== WORK INSTRUCTIONS ==
Among these entries, how many lines have the string "bashrc" in them? Only the number is needed.

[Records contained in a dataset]
════════════════════

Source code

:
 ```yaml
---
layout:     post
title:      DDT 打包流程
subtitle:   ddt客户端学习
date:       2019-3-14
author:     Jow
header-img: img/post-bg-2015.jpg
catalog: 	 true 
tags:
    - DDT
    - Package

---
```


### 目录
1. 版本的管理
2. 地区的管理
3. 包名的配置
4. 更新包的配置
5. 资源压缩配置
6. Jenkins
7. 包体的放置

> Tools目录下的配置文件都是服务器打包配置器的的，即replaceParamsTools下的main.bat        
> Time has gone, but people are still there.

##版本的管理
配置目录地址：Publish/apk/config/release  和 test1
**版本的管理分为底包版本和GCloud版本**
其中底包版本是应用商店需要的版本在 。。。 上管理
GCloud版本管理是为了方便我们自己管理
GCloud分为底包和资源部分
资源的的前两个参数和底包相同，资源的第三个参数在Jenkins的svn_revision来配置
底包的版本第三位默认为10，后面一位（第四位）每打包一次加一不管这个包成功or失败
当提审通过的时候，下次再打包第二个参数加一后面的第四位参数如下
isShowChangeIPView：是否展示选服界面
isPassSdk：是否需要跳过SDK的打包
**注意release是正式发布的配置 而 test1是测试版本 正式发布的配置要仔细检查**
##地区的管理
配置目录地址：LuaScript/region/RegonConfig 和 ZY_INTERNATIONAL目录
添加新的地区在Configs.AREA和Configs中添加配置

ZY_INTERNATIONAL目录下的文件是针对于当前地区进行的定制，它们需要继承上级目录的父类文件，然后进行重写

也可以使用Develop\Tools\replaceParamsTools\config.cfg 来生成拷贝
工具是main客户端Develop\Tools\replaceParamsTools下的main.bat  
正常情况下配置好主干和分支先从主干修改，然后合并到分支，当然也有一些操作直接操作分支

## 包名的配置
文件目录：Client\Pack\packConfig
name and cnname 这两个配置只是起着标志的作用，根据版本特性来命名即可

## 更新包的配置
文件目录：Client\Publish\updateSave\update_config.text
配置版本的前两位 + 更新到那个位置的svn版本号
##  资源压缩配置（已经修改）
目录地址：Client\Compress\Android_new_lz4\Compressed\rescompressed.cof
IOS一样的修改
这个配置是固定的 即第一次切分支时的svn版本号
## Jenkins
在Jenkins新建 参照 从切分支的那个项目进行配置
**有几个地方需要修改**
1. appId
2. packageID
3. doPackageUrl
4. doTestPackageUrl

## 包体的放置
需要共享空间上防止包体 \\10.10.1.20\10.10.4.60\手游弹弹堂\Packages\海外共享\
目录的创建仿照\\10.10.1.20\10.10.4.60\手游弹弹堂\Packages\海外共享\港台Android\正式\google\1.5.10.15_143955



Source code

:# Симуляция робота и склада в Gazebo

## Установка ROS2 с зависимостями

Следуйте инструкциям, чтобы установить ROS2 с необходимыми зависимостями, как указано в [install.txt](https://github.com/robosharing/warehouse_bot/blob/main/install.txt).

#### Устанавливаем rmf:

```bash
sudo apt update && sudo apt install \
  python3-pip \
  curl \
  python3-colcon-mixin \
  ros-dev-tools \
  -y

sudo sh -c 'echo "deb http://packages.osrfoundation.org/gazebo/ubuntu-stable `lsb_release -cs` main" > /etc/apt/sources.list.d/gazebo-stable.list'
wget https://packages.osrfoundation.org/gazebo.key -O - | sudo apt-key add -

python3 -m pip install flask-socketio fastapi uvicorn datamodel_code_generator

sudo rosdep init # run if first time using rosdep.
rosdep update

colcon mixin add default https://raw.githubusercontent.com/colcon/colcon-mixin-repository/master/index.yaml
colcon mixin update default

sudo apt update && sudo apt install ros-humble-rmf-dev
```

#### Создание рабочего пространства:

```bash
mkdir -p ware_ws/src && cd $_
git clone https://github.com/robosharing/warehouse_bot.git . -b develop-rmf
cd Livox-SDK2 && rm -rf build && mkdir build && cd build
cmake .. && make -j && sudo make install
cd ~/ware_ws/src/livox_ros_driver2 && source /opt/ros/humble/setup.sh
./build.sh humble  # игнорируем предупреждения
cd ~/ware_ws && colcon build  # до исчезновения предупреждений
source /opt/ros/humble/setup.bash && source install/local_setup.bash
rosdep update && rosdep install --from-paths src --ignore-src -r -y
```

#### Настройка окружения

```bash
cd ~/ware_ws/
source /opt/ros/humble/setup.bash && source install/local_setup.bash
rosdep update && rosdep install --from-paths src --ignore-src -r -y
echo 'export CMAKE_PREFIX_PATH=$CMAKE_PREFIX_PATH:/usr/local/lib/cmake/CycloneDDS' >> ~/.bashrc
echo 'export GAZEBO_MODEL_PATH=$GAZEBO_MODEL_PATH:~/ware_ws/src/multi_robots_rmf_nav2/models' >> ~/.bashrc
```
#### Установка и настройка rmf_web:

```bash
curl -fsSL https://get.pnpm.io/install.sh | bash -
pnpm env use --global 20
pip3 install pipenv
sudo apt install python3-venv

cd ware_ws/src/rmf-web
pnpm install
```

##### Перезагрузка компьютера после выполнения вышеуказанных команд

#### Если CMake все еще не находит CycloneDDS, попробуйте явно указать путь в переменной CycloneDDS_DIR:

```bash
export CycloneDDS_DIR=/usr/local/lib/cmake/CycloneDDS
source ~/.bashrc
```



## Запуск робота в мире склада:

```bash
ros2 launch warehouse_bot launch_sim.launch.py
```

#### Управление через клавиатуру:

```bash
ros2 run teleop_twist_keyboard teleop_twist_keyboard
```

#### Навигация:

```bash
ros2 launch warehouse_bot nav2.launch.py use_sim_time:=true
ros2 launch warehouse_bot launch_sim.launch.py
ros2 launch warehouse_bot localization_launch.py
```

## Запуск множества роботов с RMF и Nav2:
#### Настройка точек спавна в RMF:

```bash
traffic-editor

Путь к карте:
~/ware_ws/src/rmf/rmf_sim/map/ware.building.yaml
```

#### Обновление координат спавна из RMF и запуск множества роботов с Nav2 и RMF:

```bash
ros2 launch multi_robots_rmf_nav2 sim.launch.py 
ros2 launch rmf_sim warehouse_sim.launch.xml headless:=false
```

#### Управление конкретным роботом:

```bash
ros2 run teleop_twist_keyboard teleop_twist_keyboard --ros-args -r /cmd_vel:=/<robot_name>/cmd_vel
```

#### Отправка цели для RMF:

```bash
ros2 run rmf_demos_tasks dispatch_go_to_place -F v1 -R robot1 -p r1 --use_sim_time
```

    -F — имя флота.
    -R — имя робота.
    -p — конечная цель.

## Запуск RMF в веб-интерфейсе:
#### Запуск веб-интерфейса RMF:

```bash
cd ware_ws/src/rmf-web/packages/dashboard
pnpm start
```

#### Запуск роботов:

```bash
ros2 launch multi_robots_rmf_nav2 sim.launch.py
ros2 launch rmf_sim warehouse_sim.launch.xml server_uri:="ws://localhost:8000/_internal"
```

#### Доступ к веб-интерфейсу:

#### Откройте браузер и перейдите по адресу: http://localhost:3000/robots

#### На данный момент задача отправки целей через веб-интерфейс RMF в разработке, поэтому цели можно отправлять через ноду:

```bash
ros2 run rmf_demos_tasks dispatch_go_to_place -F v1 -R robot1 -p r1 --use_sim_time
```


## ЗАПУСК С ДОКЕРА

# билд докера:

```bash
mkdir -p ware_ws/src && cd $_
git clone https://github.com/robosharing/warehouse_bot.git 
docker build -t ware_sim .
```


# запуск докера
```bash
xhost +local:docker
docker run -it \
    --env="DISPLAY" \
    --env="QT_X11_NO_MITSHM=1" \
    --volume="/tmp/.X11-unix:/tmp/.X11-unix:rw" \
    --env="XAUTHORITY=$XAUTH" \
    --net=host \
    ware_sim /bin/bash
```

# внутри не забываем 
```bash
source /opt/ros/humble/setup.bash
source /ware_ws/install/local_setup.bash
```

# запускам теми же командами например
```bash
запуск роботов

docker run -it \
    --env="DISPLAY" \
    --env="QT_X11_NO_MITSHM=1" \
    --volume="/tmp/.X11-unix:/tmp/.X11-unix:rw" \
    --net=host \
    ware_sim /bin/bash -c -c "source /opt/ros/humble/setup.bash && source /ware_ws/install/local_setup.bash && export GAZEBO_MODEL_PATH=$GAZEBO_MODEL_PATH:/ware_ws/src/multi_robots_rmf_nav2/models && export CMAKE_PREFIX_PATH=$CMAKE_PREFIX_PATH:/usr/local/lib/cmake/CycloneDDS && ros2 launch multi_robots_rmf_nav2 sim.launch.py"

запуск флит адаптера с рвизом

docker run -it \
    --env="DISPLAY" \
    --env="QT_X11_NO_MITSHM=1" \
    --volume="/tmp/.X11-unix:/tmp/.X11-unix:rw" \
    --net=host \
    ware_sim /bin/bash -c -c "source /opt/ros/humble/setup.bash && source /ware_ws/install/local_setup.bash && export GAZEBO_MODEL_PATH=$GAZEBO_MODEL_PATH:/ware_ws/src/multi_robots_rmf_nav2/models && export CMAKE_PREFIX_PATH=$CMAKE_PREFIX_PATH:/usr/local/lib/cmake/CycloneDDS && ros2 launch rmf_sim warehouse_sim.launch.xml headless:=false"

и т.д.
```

════════════════════

== RESPONSE TO THIS TASK ==
3